Chroniques littéraires
L'estafette - Comment Adolf est devenu Hitler
Philippe Pivion
Ramsay
Juillet 2019
379 pages
Historique
Chronique
1 novembre 2019

« Un monstre ne se construit pas que durant l'enfance ! »J'ajouterai qu'une enfance malheureuse ou dramatique ne mène pas forcément à la criminalité....! Heureusement !
Je pense que je ne l'aurais pas lu si on ne me l'avait conseillé, car je fais une overdose en ce moment de ce personnage, de cette période, et des nostalgiques actuels du nazisme.... Mais,cela aurait été vraiment dommage de rater cette lecture, car le parti-pris romanesque servant à répondre aux questions maintes fois posées : comment la personnalité d'un tel individu a-t-elle pu se constituer ? Quel fut le déclencheur de la naissance d'un tel criminel ? Naît-on ainsi, ou y a-t-il un jour une bascule ? était le moyen le plus intelligent et attractif pour nous faire suivre les méandres de la psyché d'une telle personnalité.
Ainsi reste-t-il toujours l'énigme qu'un tel malade, déséquilibré, ait pu arriver au sommet du pouvoir et sceller ainsi le destin de millions de victimes innocentes de sa folie. J'ajouterai, après cet avis, une liste de quelques livres qui relatent l'après 1918.... Brièvement, s'il y a eu Hitler, c'est que certaines personnes, ses complices et sympathisants de par le monde ( Henry Ford en tête, le grand inspirateur du futur Führer, son mentor, son modèle) ont décidé de le financer, de le placer à la tête d'un pays déjà exangue et déboussolé.
Donc revenons au propos de ce roman en particulier, la première guerre mondiale vécue par le jeune Alf, même pas trente ans, estafette dans la Deutsches Heer, portant des messages à vélo entre les différents régiments basés dans la région frontalière de Lille, toujours accompagné de son chien Foxl.
C'est un personnage déroutant, grotesque ou inquiétant selon son interlocuteur, allemand ou français, qui de par ses faiblesses de déduction ou d'analyse, ses fragilités psychiques et nerveuses, voit le monde qui l'entoure à travers un prisme déformant, en toute bonne foi.
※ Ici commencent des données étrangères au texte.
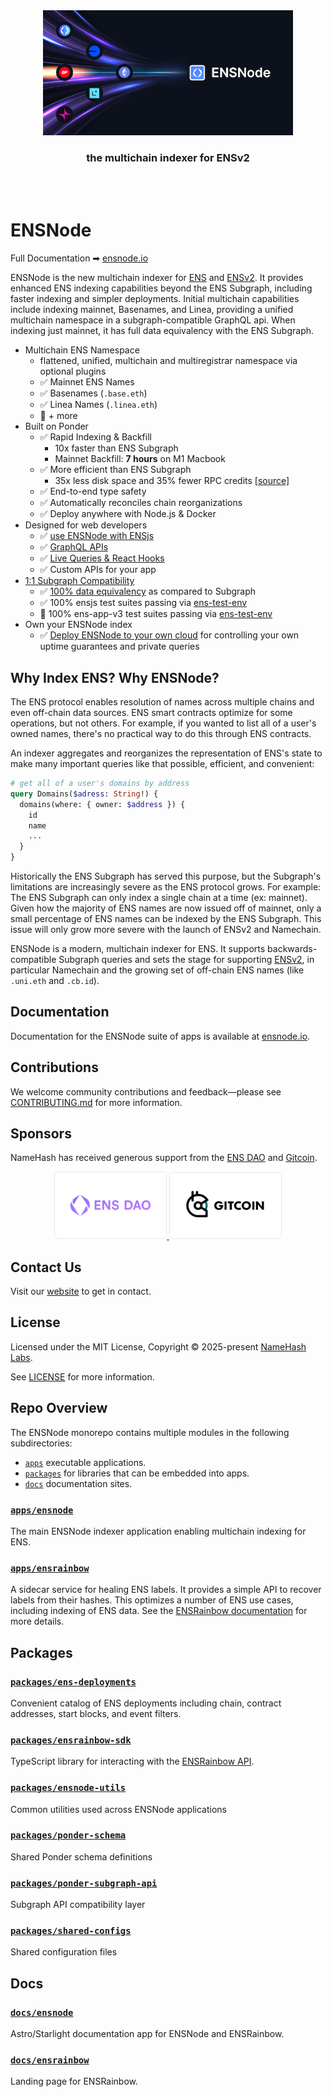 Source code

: <!-- VERTICAL WHITESPACE -->

<br>
<br>

<!-- BANNER IMAGE -->

<p align="center">
  <a href="https://ensnode.io">
    <picture>
      <source media="(prefers-color-scheme: dark)" srcset=".github/banner.png">
      <img alt="ENSNode" src=".github/banner.png" width="auto" height="200">
    </picture>
  </a>
</p>

<!-- TAGLINE -->
<h3 align="center">
  the multichain indexer for ENSv2
</h3>

<!-- VERTICAL WHITESPACE -->

<br>
<br>

# ENSNode

Full Documentation ➡︎ [ensnode.io](https://ensnode.io)

ENSNode is the new multichain indexer for [ENS](https://ens.domains/) and [ENSv2](https://roadmap.ens.domains/roadmap/). It provides enhanced ENS indexing capabilities beyond the ENS Subgraph, including faster indexing and simpler deployments. Initial multichain capabilities include indexing mainnet, Basenames, and Linea, providing a unified multichain namespace in a subgraph-compatible GraphQL api. When indexing just mainnet, it has full data equivalency with the ENS Subgraph.

- Multichain ENS Namespace
  - flattened, unified, multichain and multiregistrar namespace via optional plugins
  - ✅ Mainnet ENS Names
  - ✅ Basenames (`.base.eth`)
  - ✅ Linea Names (`.linea.eth`)
  - 🚧 + more
- Built on Ponder
  - ✅ Rapid Indexing & Backfill
    - 10x faster than ENS Subgraph
    - Mainnet Backfill: **7 hours** on M1 Macbook
  - ✅ More efficient than ENS Subgraph
    - 35x less disk space and 35% fewer RPC credits [[source]](https://ponder.sh/docs/why-ponder)
  - ✅ End-to-end type safety
  - ✅ Automatically reconciles chain reorganizations
  - ✅ Deploy anywhere with Node.js & Docker
- Designed for web developers
  - ✅ [use ENSNode with ENSjs](https://www.ensnode.io/ensnode/usage/with-ensjs/)
  - ✅ [GraphQL APIs](https://ensnode.io/ensnode/usage/api/)
  - ✅ [Live Queries & React Hooks](https://ponder.sh/docs/query/client)
  - ✅ Custom APIs for your app
- [1:1 Subgraph Compatibility](https://www.ensnode.io/ensnode/reference/subgraph-compatibility/)
  - ✅ [100% data equivalency](https://github.com/namehash/ens-subgraph-transition-tools) as compared to Subgraph
  - ✅ 100% ensjs test suites passing via [ens-test-env](https://github.com/namehash/ens-test-env)
  - 🚧 100% ens-app-v3 test suites passing via [ens-test-env](https://github.com/namehash/ens-test-env)
- Own your ENSNode index
  - ✅ [Deploy ENSNode to your own cloud](https://ensnode.io/ensnode/deploying/) for controlling your own uptime guarantees and private queries

## Why Index ENS? Why ENSNode?

The ENS protocol enables resolution of names across multiple chains and even off-chain data sources. ENS smart contracts optimize for some operations, but not others. For example, if you wanted to list all of a user's owned names, there's no practical way to do this through ENS contracts.

An indexer aggregates and reorganizes the representation of ENS's state to make many important queries like that possible, efficient, and convenient:

```graphql
# get all of a user's domains by address
query Domains($adress: String!) {
  domains(where: { owner: $address }) {
    id
    name
    ...
  }
}
```

Historically the ENS Subgraph has served this purpose, but the Subgraph's limitations are increasingly severe as the ENS protocol grows. For example: The ENS Subgraph can only index a single chain at a time (ex: mainnet). Given how the majority of ENS names are now issued off of mainnet, only a small percentage of ENS names can be indexed by the ENS Subgraph. This issue will only grow more severe with the launch of ENSv2 and Namechain.

ENSNode is a modern, multichain indexer for ENS. It supports backwards-compatible Subgraph queries and sets the stage for supporting [ENSv2](https://roadmap.ens.domains/roadmap/), in particular Namechain and the growing set of off-chain ENS names (like `.uni.eth` and `.cb.id`).

## Documentation

Documentation for the ENSNode suite of apps is available at [ensnode.io](https://ensnode.io).

## Contributions

We welcome community contributions and feedback—please see [CONTRIBUTING.md](CONTRIBUTING.md) for more information.

## Sponsors

NameHash has received generous support from the [ENS DAO](https://ensdao.org/) and [Gitcoin](https://www.gitcoin.co/).

<p align="middle">
  <a href="https://ensdao.org/" target="_blank">
    <img src="./docs/ensnode.io/public/ensdao.png" width="180">
  </a>
  <a href="https://www.gitcoin.co/" target="_blank">
    <img src="./docs/ensnode.io/public/gitcoin.png" width="180">
  </a>
</p>

## Contact Us

Visit our [website](https://namehashlabs.org/) to get in contact.

## License

Licensed under the MIT License, Copyright © 2025-present [NameHash Labs](https://namehashlabs.org).

See [LICENSE](./LICENSE) for more information.

## Repo Overview

The ENSNode monorepo contains multiple modules in the following subdirectories:

- [`apps`](apps) executable applications.
- [`packages`](packages) for libraries that can be embedded into apps.
- [`docs`](docs) documentation sites.

### [`apps/ensnode`](apps/ensnode)

The main ENSNode indexer application enabling multichain indexing for ENS.

### [`apps/ensrainbow`](apps/ensrainbow)

A sidecar service for healing ENS labels. It provides a simple API to recover labels from their hashes. This optimizes a number of ENS use cases, including indexing of ENS data. See the [ENSRainbow documentation](apps/ensrainbow/README.md) for more details.

## Packages

### [`packages/ens-deployments`](packages/ens-deployments)

Convenient catalog of ENS deployments including chain, contract addresses, start blocks, and event filters.

### [`packages/ensrainbow-sdk`](packages/ensrainbow-sdk)

TypeScript library for interacting with the [ENSRainbow API](apps/ensrainbow).

### [`packages/ensnode-utils`](packages/ensnode-utils)

Common utilities used across ENSNode applications

### [`packages/ponder-schema`](packages/ponder-schema)

Shared Ponder schema definitions

### [`packages/ponder-subgraph-api`](packages/ponder-subgraph-api)

Subgraph API compatibility layer

### [`packages/shared-configs`](packages/shared-configs)

Shared configuration files

## Docs

### [`docs/ensnode`](docs/ensnode.io/)

Astro/Starlight documentation app for ENSNode and ENSRainbow.

### [`docs/ensrainbow`](docs/ensrainbow.io/)

Landing page for ENSRainbow.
Lorsque les autres voit blanc il voit noir, il ne ment pas : sa réécriture ou sa réinterprétation de l'Histoire est le seul moyen de fuite qu'inconsciemment il ait trouvé pour pouvoir supporter ce qui l'entoure. Il se gargarise des grands textes, des grands opéras wagnériens et les arrange à sa sauce. S'il a un don, c'est celui-ci de réinventer la réalité pour que celle-ci colle avec ses obsessions, ses idées. Il est raciste, antisémite, mal dans sa peau, dans ce corps chétif, banal... c'est un copieur non un artiste, il a une mémoire phénoménale lui permettant de redessiner, grâce à ses souvenirs, un monument dans ses moindres détails.... il n'a aucune imagination mais des fantasmes de plus en plus violents puis des hallucinations ; il s'épuise à cacher aux autres et à lui-même ce qui lui est arrivé enfant, il en a honte et malheur à ceux qui détecteraient ses failles et la vérité sur sa nature profonde. Pas d'empathie, pas de relations réelles sauf celle avec son chien, ce n'est pas un épicurien, il ne profite pas de la vie et de ses joies simples. Il est d'une prétention folle, se raccroche à des certitudes nées de sa mauvaise digestion et compréhension de ce qui l'entoure, de la société. Il abhorre l'Autriche qu'il a fui, gangrenée par des artistes à ses yeux pervertis, (il a été refusé par toutes les écoles d'art où il a candidaté), il hait le cosmopolitisme et le mélange des races, il rêve à un homme idéal qu'il ne sera jamais et déjà sa vision de la femme est celle d'une pouliche aux ordres du mâle.... il estime les français barbares à qui il faut apporter la civilisation, il hait évidemment les prussiens et l'aristocratie, (ceux-ci le lui rendront bien dès son accession au pouvoir), il est incapable de comprendre les munichois ou les berlinois au bout du rouleau, révoltés contre cette guerre et le gouvernement. Enfin, c'est un opportuniste courant après les médailles, obéissant aux ordres servilement, fort d'un patriotisme exacerbé et obsessionnel. Il peut faire pitié mais assez rapidement il inquiète. Il est rejeté, moqué, craint...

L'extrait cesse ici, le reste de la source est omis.